**Dataset entries**
___

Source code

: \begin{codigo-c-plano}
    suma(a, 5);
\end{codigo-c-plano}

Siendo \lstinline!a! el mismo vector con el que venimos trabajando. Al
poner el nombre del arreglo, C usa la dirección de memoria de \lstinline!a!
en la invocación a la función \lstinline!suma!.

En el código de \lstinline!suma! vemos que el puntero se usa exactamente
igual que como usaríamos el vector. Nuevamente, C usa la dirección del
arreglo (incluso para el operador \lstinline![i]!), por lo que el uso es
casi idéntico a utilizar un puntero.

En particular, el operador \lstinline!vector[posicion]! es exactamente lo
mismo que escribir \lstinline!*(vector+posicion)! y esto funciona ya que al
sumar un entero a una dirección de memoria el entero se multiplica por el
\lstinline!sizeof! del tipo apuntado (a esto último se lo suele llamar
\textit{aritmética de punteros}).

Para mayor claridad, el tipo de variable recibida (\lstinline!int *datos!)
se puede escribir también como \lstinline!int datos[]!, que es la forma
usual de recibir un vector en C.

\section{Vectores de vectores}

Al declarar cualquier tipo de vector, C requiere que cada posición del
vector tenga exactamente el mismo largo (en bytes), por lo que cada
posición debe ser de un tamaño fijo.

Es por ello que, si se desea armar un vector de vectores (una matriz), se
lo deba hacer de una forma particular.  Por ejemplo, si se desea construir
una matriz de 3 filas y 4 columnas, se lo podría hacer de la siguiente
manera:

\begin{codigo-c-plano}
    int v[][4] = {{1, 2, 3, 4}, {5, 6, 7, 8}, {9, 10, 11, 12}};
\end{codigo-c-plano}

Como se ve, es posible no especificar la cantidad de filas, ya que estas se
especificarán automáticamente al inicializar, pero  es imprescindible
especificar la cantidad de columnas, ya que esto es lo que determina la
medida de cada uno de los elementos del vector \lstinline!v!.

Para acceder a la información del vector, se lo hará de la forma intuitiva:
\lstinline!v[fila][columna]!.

___

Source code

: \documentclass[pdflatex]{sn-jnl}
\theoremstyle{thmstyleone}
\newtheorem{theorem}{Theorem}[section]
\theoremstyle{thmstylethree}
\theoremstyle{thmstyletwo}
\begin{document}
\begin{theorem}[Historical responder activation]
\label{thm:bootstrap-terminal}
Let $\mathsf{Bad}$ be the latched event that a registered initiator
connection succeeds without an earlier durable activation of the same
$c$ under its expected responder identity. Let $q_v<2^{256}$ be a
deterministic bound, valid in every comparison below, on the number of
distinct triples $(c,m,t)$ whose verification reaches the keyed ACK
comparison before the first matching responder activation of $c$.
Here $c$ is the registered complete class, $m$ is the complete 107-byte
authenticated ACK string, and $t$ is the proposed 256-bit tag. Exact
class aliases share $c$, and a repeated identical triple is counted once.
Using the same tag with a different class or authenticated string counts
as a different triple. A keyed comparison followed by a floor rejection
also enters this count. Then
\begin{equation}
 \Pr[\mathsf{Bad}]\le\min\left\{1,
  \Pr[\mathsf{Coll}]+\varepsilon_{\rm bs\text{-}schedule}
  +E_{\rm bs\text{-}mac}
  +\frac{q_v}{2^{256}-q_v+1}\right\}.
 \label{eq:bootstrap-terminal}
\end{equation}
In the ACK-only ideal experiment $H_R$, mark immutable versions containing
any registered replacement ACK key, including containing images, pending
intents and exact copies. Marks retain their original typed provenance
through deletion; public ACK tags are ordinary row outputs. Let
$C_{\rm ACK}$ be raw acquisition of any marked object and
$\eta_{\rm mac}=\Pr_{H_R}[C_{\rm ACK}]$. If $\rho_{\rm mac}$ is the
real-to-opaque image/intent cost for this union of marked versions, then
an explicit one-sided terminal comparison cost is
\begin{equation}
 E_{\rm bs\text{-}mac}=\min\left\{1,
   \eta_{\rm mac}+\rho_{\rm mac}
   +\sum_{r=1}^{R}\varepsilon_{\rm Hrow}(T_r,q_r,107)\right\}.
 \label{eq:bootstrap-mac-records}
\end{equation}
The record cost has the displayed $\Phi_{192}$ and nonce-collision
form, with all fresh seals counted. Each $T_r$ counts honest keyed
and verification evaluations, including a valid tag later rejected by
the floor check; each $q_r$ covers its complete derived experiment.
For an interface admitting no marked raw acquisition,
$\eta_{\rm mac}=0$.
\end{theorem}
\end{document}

___

**EXERCISE AIM**
Among the entries, find each line that includes the string "same" and copy it.

**ANSWER SECTION**
connection succeeds without an earlier durable activation of the same
Using the same tag with a different class or authenticated string counts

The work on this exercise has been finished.